You could also add a trigger to automatically update the column, although I've not worked with triggers. But like you said, it's really difficult to write the MySQL code to strip the strings, so it's probably easier to just do it in your client code.
(I know this is late, but I just started looking around here :)
Upvotes: 2
Reputation: 2358
This looks like a problem from the start. Any kind of searching you do will require a table scan and we all know that's bad.
How about adding a column with a hash of the current phone numbers after stripping out all formatting characters. Then you can at least index the hash values and avoid a full blown table scan.
Or is the amount of data small and not expected to grow much? Then maybe just sucking all the numbers into the client and running a search there.
Upvotes: 14
Reputation: 1354
if this is something that is going to happen on a regular basis perhaps modifying the data to be all one format and then setup the search form to strip out any non-alphanumeric (if you allow numbers like 310-BELL) would be a good idea. Having data in an easily searched format is half the battle.
Upvotes: 0
Reputation: 123642
Woe is me.
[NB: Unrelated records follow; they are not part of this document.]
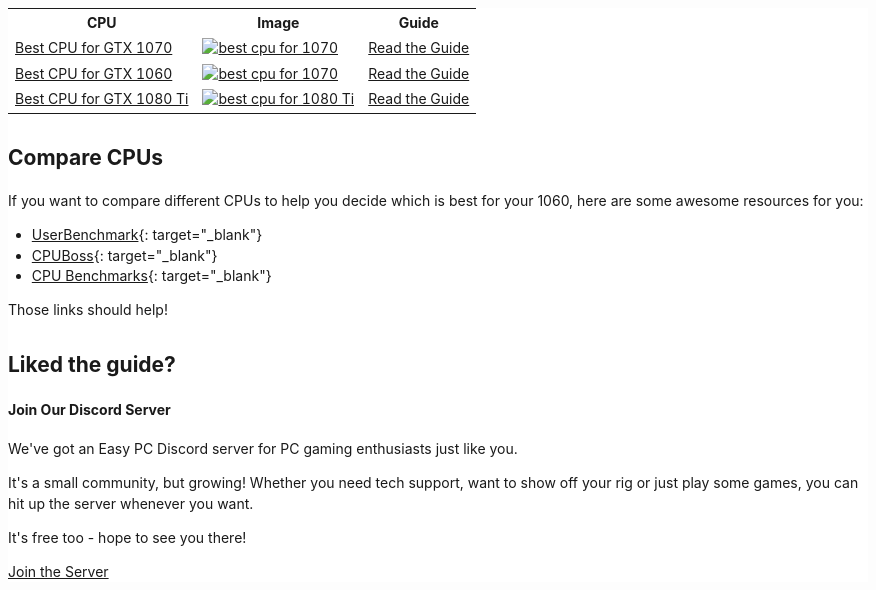 <table class="basic-table" align="center">
  <tr>
    <th>CPU</th>
    <th>Image</th>
    <th>Guide</th>
  </tr>
  <tr>
    <td><a href="/cpu/gtx-1070/">Best CPU for GTX 1070</a></td>
    <td><a href="/cpu/gtx-1070/"><img class="lazyload table-image" alt="best cpu for 1070" data-src="/img/cpu/gtx-1070/1600-af.jpg" /></a></td>
    <td><a class="big-button" href="/cpu/gtx-1070/">Read the Guide</a></td>
  </tr>
  <tr>
    <td><a href="/cpu/gtx-1060/">Best CPU for GTX 1060</a></td>
    <td><a href="/cpu/gtx-1060/"><img class="lazyload table-image" alt="best cpu for 1070" data-src="/img/cpu/gtx-1060/i5-8400.jpg" /></a></td>
    <td><a class="big-button" href="/cpu/gtx-1060/">Read the Guide</a></td>
  </tr>
  <tr>
    <td><a href="/graphics-cards/gtx-1080-ti/cpu/">Best CPU for GTX 1080 Ti</a></td>
    <td><a href="/graphics-cards/gtx-1080-ti/cpu/"><img class="lazyload table-image" alt="best cpu for 1080 Ti" data-src="/img/cpu/gtx-1070/1600-af.jpg" /></a></td>
    <td><a class="big-button" href="/graphics-cards/gtx-1080-ti/cpu/">Read the Guide</a></td>
  </tr>
</table>

## Compare CPUs 

If you want to compare different CPUs to help you decide which is best for your 1060, here are some awesome resources for you:

* [UserBenchmark](https://www.userbenchmark.com/){: target="_blank"}
* [CPUBoss](http://cpuboss.com/){: target="_blank"}
* [CPU Benchmarks](https://www.cpubenchmark.net/){: target="_blank"}

Those links should help!

## Liked the guide?

<div class="quick-tip">
  <h4>Join Our Discord Server<i class="box-icon-spacing fab fa-discord"></i></h4>

  <p>We've got an Easy PC Discord server for PC gaming enthusiasts just like you.</p>

  <p>It's a small community, but growing! Whether you need tech support, want to show off your rig or just play some games, you can hit up the server whenever you want.</p>

  <p>It's free too - hope to see you there!</p>

</div>

<div class="btn-center">
  <a target="_blank" class="big-button-center" href="https://discord.gg/j9teBbv">Join the Server</a>
</div>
I ended up doing this:
mre = mobile_number && ('%' + mobile_number.gsub(/\D/, '').scan(/./m).join('%'))
find(:first, :conditions => ['trim(mobile_phone) like ?', mre])
Upvotes: 0
Reputation: 3129
Just an idea, but couldn't you use Regex to quickly strip out the characters and then compare against that like @Matt Hamilton suggested?
Maybe even set up a view (not sure of mysql on views) that would hold all phone numbers stripped by regex to a plain phone number?
Upvotes: 0
Reputation: 123642
MySQL can search based on regular expressions.
Sure, but given the arbitrary formatting, if my haystack contained "(027) 123 456"
(bear in mind position of spaces can change, it could just as easily be 027 12 3456
and I wanted to match it with 027123456
, would my regex therefore need to be this?
"^[\D]+0[\D]+2[\D]+7[\D]+1[\D]+2[\D]+3[\D]+4[\D]+5[\D]+6$"
(actually it'd be worse as the mysql manual doesn't seem to indicate it supports \D
)
If that is the case, isn't it more or less the same as my %%%%% idea?
Upvotes: 0
Reputation: 598
Is it possible to run a query to reformat the data to match a desired format and then just run a simple query? That way even if the initial reformatting is slow you it doesn't really matter.
Upvotes: 2
Reputation: 204139
An out-of-the-box idea, but could you use a "replace" function to strip out any instances of "(", "-" and " ", and then use an "isnumeric" function to test whether the resulting string is a number?
Then you could do the same to the phone number string you're searching for and compare them as integers.
Of course, this won't work for numbers like 1800-MATT-ROCKS. :)
Upvotes: 2